Hélène, de frayeur, se pendit à un
arbre.
En Egypte, à Memphis, on est plus étonné
de rencontrer un culte d'Hélène. Mais il ne
faut pas oublier que, suivant une version de la
légende d'Hélène,
accréditée peut-être par
Stésichore et acceptée par Euripide, la femme
de Ménélas serait restée en Egypte,
où Paris l'avait conduite au cours de ses
pérégrinations, et d'où il n'aurait
emporté à Troie qu'un vain simulacre à
la place de son amante. Hélène, du reste,
n'avait pas été heureuse à la cour du
roi Thomis, qui s'éprit d'amour pour elle et voulut
lui faire violence. Epouvantée, Hélène
se confia à Polydamna, femme de Thomis. Celle-ci, la
redoutant à la fois et ayant pitié d'elle,
l'exposa dans l'île de Pharos, infestée de
serpents ; mais elle lui donna une plante dont l'odeur
écartait les reptiles. Hélène la planta
pour se préserver ; c'est l'hélénion,
qui depuis lors pousse à Pharos. Quoi qu'il en soit,
il y avait à Memphis, dans le quartier des Tyriens, un
temple d'Aphrodite Xeinè,
étrangère, que les prêtres
égyptiens, au dire d'Hérodote, confondaient
avec Hélène. Pline l'Ancien confirme le fait et
ajoute que les honneurs y sont rendus en même temps
à Ménélas.
Il est probable enfin que dans plus d'une ville où fleurissait le culte des Dioscures, Hélène était jointe à ses deux frères. Cela est à peu près certain pour Termessos, car sur une monnaie de cette ville on voit Hélène debout, à demi nue, tenant d'une main une lance ou une torche, de l'autre une sorte de bandelette, entre les Dioscures. Sur sa tête est posé un croissant renversé qui ne laisse aucun doute ni sur son identité ni sur son essence, lunaire. |
De même, en différents lieux du monde antique, on a trouvé des monuments, des bas-reliefs, où, entre les Dioscures, apparaît une femme que les archéologues hésitent à nommer Déméter ou Hélène, mais en qui, pour notre part, la rapprochant de la monnaie de Termessos, nous reconnaissons volontiers cette dernière, puisque nous savons d'ailleurs que les artistes aimaient à représenter ce trio, ainsi que le prouvent la représentation du coffre de Cypsèlos et des peintures de vases. Un de ces bas-reliefs a été reproduit.

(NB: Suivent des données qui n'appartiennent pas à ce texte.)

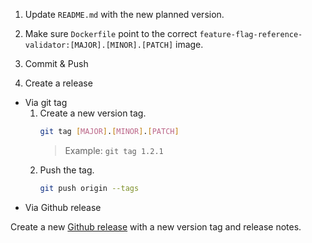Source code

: 1. Update `README.md` with the new planned version.
   
2. Make sure `Dockerfile` point to the correct `feature-flag-reference-validator:[MAJOR].[MINOR].[PATCH]` image.

3. Commit & Push
   
4. Create a release
- Via git tag
    1. Create a new version tag.
       ```bash
       git tag [MAJOR].[MINOR].[PATCH]
       ```
       > Example: `git tag 1.2.1`
    2. Push the tag.
       ```bash
       git push origin --tags
       ```
- Via Github release 

Create a new [Github release](https://github.com/configcat/feature-flag-reference-validator/releases) with a new version tag and release notes.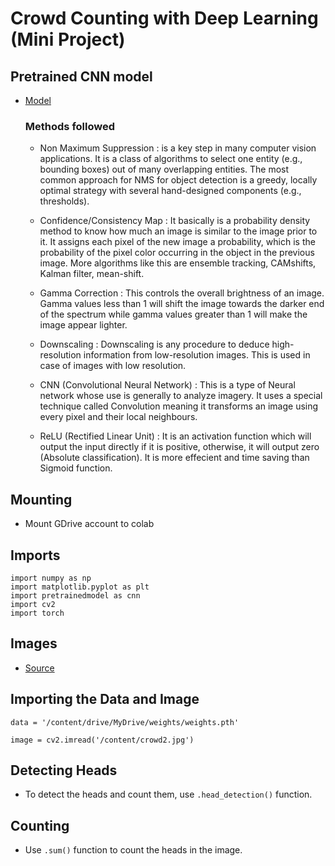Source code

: # Crowd Counting with Deep Learning (Mini Project)

## Pretrained CNN model

- [Model](https://github.com/AlphaVS-76/Mob_Counter/blob/main/pretrainedmodel.py)

  ### Methods followed
  
  - Non Maximum Suppression : is a key step in many computer vision applications. It is a class of algorithms to select one entity (e.g., bounding boxes) out of many overlapping entities. The most common approach for NMS for object detection is a greedy, locally optimal strategy with several hand-designed components (e.g., thresholds).

  - Confidence/Consistency Map : It basically is a probability density method to know how much an image is similar to the image prior to it. It assigns each pixel of the new image a probability, which is the probability of the pixel color occurring in the object in the previous image. More algorithms like this are ensemble tracking, CAMshifts, Kalman filter, mean-shift.
  - Gamma Correction : This controls the overall brightness of an image. Gamma values less than 1 will shift the image towards the darker end of the spectrum while gamma values greater than 1 will make the image appear lighter. 
  - Downscaling : Downscaling is any procedure to deduce high-resolution information from low-resolution images. This is used in case of images with low resolution.
  - CNN (Convolutional Neural Network) : This is a type of Neural network whose use is generally to analyze imagery. It uses a special technique called Convolution meaning it transforms an image using every pixel and their local neighbours. 
  - ReLU (Rectified Linear Unit) : It is an activation function which will output the input directly if it is positive, otherwise, it will output zero (Absolute classification). It is more effecient and time saving than Sigmoid function.


## Mounting
- Mount GDrive account to colab

## Imports

```
import numpy as np
import matplotlib.pyplot as plt
import pretrainedmodel as cnn
import cv2
import torch
```
## Images

- [Source](https://www.google.com/search?q=crowd&rlz=1C1VDKB_enIN964IN964&sxsrf=APq-WBsbQBLRPtfqFJS-3ABfPvtp2dIfcQ:1645932637709&source=lnms&tbm=isch&sa=X&ved=2ahUKEwjQhMfx-J72AhXzlFYBHSmrCf4Q_AUoAXoECAIQAw&biw=1536&bih=754&dpr=1.25)

## Importing the Data and Image

```
data = '/content/drive/MyDrive/weights/weights.pth'
```

```
image = cv2.imread('/content/crowd2.jpg')
```

## Detecting Heads

- To detect the heads and count them, use `.head_detection()` function.

## Counting

- Use `.sum()` function to count the heads in the image.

Sur un autre, trouvé aussi à Sparte,
Hélène apparaît dans la même
attitude de caryatide, avec une longue robe à manches
courtes ; mais au lieu que ses mains pendantes tiennent des
guirlandes, elles soutiennent seulement les plis
archaïques de la robe. A Sipoto, M. Heuzey a
trouvé un bas-relief venant de Stobi, où, entre
les Dioscures à cheval et galopant vers elle, est une
grande figure de femme vue de face, vêtue d'une robe
longue et d'un manteau, et tenant contre son épaule
gauche un fragment de torche ou de lance. Enfin, dans les
fouilles de Carnuntum, on a recueilli deux curieux monuments
qui ont quelque rapport avec les précédents.
Sur l'un, bas-relief de travail très grossier, on voit
deux cavaliers marchant vers une petite figure de femme
placée entre eux, et qui semble tenir dans chaque main
une auge dans laquelle chaque cheval mange ou boit.

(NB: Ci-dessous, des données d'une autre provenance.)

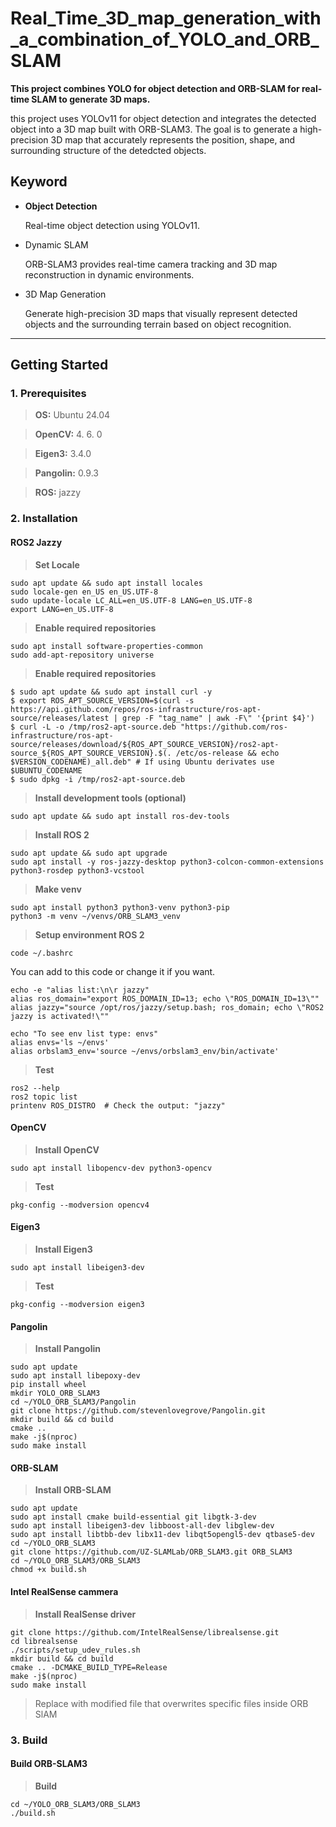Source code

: # Real_Time_3D_map_generation_with_a_combination_of_YOLO_and_ORB_SLAM
**This project combines YOLO for object detection and ORB-SLAM for real-time SLAM to generate 3D maps.**

this project uses YOLOv11 for object detection and integrates the detected object into a 3D map built with ORB-SLAM3. The goal is to generate a high-precision 3D map that accurately represents the position, shape, and surrounding structure of the detedcted objects.

## Keyword
+  **Object Detection**

    Real-time object detection using YOLOv11.
+  Dynamic SLAM
  
    ORB-SLAM3 provides real-time camera tracking and 3D map reconstruction in dynamic environments.
+  3D Map Generation
  
    Generate high-precision 3D maps that visually represent detected objects and the surrounding terrain based on object recognition.
---

## Getting Started

### 1. Prerequisites

> **OS:**  Ubuntu 24.04

> **OpenCV:** 4. 6. 0

> **Eigen3:** 3.4.0

> **Pangolin:** 0.9.3

> **ROS:** jazzy

### 2. Installation

#### ROS2 Jazzy

> **Set Locale**
```
sudo apt update && sudo apt install locales
sudo locale-gen en_US en_US.UTF-8
sudo update-locale LC_ALL=en_US.UTF-8 LANG=en_US.UTF-8
export LANG=en_US.UTF-8
```

> **Enable required repositories**
```
sudo apt install software-properties-common
sudo add-apt-repository universe
```

> **Enable required repositories**
```
$ sudo apt update && sudo apt install curl -y
$ export ROS_APT_SOURCE_VERSION=$(curl -s https://api.github.com/repos/ros-infrastructure/ros-apt-source/releases/latest | grep -F "tag_name" | awk -F\" '{print $4}')
$ curl -L -o /tmp/ros2-apt-source.deb "https://github.com/ros-infrastructure/ros-apt-source/releases/download/${ROS_APT_SOURCE_VERSION}/ros2-apt-source_${ROS_APT_SOURCE_VERSION}.$(. /etc/os-release && echo $VERSION_CODENAME)_all.deb" # If using Ubuntu derivates use $UBUNTU_CODENAME
$ sudo dpkg -i /tmp/ros2-apt-source.deb
```

> **Install development tools (optional)**
```
sudo apt update && sudo apt install ros-dev-tools
```

> **Install ROS 2**
```
sudo apt update && sudo apt upgrade
sudo apt install -y ros-jazzy-desktop python3-colcon-common-extensions python3-rosdep python3-vcstool
```

> **Make venv**
```
sudo apt install python3 python3-venv python3-pip
python3 -m venv ~/venvs/ORB_SLAM3_venv
```

> **Setup environment ROS 2**
```
code ~/.bashrc
```
You can add to this code or change it if you want.
```
echo -e "alias list:\n\r jazzy"
alias ros_domain="export ROS_DOMAIN_ID=13; echo \"ROS_DOMAIN_ID=13\""
alias jazzy="source /opt/ros/jazzy/setup.bash; ros_domain; echo \"ROS2 jazzy is activated!\""

echo "To see env list type: envs"
alias envs='ls ~/envs'
alias orbslam3_env='source ~/envs/orbslam3_env/bin/activate'

```

> **Test**
```
ros2 --help
ros2 topic list
printenv ROS_DISTRO  # Check the output: "jazzy" 
```

#### OpenCV

> **Install OpenCV**
```
sudo apt install libopencv-dev python3-opencv
```

> **Test**
```
pkg-config --modversion opencv4
```

#### Eigen3

> **Install Eigen3**
```
sudo apt install libeigen3-dev
```

> **Test**
```
pkg-config --modversion eigen3
```

#### Pangolin 

> **Install Pangolin**
```
sudo apt update
sudo apt install libepoxy-dev
pip install wheel
mkdir YOLO_ORB_SLAM3
cd ~/YOLO_ORB_SLAM3/Pangolin
git clone https://github.com/stevenlovegrove/Pangolin.git
mkdir build && cd build
cmake ..
make -j$(nproc)
sudo make install
```

#### ORB-SLAM

> **Install ORB-SLAM**
```
sudo apt update
sudo apt install cmake build-essential git libgtk-3-dev
sudo apt install libeigen3-dev libboost-all-dev libglew-dev
sudo apt install libtbb-dev libx11-dev libqt5opengl5-dev qtbase5-dev
cd ~/YOLO_ORB_SLAM3
git clone https://github.com/UZ-SLAMLab/ORB_SLAM3.git ORB_SLAM3
cd ~/YOLO_ORB_SLAM3/ORB_SLAM3
chmod +x build.sh
```

#### Intel RealSense cammera

> **Install RealSense driver**
```
git clone https://github.com/IntelRealSense/librealsense.git
cd librealsense
./scripts/setup_udev_rules.sh
mkdir build && cd build
cmake .. -DCMAKE_BUILD_TYPE=Release
make -j$(nproc)
sudo make install
```

> Replace with modified file that overwrites specific files inside ORB SlAM

### 3. Build

#### Build ORB-SLAM3

> **Build**
```
cd ~/YOLO_ORB_SLAM3/ORB_SLAM3
./build.sh
```

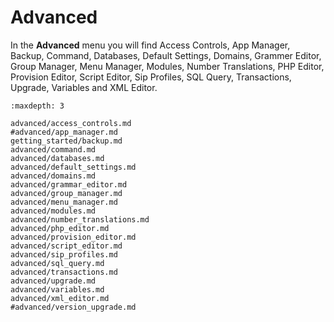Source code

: # Advanced

In the **Advanced** menu you will find Access Controls, App Manager, Backup, Command, Databases, Default Settings, Domains, Grammer Editor, Group Manager, Menu Manager, Modules, Number Translations, PHP Editor, Provision Editor, Script Editor, Sip Profiles, SQL Query, Transactions, Upgrade, Variables and XML Editor.

```{toctree}
:maxdepth: 3

advanced/access_controls.md
#advanced/app_manager.md
getting_started/backup.md
advanced/command.md
advanced/databases.md
advanced/default_settings.md
advanced/domains.md
advanced/grammar_editor.md
advanced/group_manager.md
advanced/menu_manager.md
advanced/modules.md
advanced/number_translations.md
advanced/php_editor.md
advanced/provision_editor.md
advanced/script_editor.md
advanced/sip_profiles.md
advanced/sql_query.md
advanced/transactions.md
advanced/upgrade.md
advanced/variables.md
advanced/xml_editor.md
#advanced/version_upgrade.md
```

Derrière le cavalier de droite se trouve un personnage
indistinct, levant le bras droit ; dans le champ, des bustes
informes et un long serpent ; la femme peut être
Hélène. Nous le croirions d'autant plus
volontiers que dans l'autre bas-relief, où se
retrouvent les cavaliers, la femme et le serpent, quatre
étoiles sont semées dans le champ, entre les
personnages.
Il ne nous reste plus qu'à mentionner deux
légendes, d'invention récente, ou tout au moins
post-homérique.
La première donnait une vie éternelle à
Hélène, réunie à
Ménélas, dans l'île des Bienheureux.
D'après la seconde, Hélène, rendue
immortelle, habitait l'île de Leucé, dont
Achille, devenu son époux, était le roi. C'est
peut-être ce mythe qu'illustre un beau miroir
étrusque du Cabinet des médailles à
Paris.
On y voit, sur un premier registre, une assemblée
de dieux, parmi lesquels Zeus (Tinia) et Hercule (Berck).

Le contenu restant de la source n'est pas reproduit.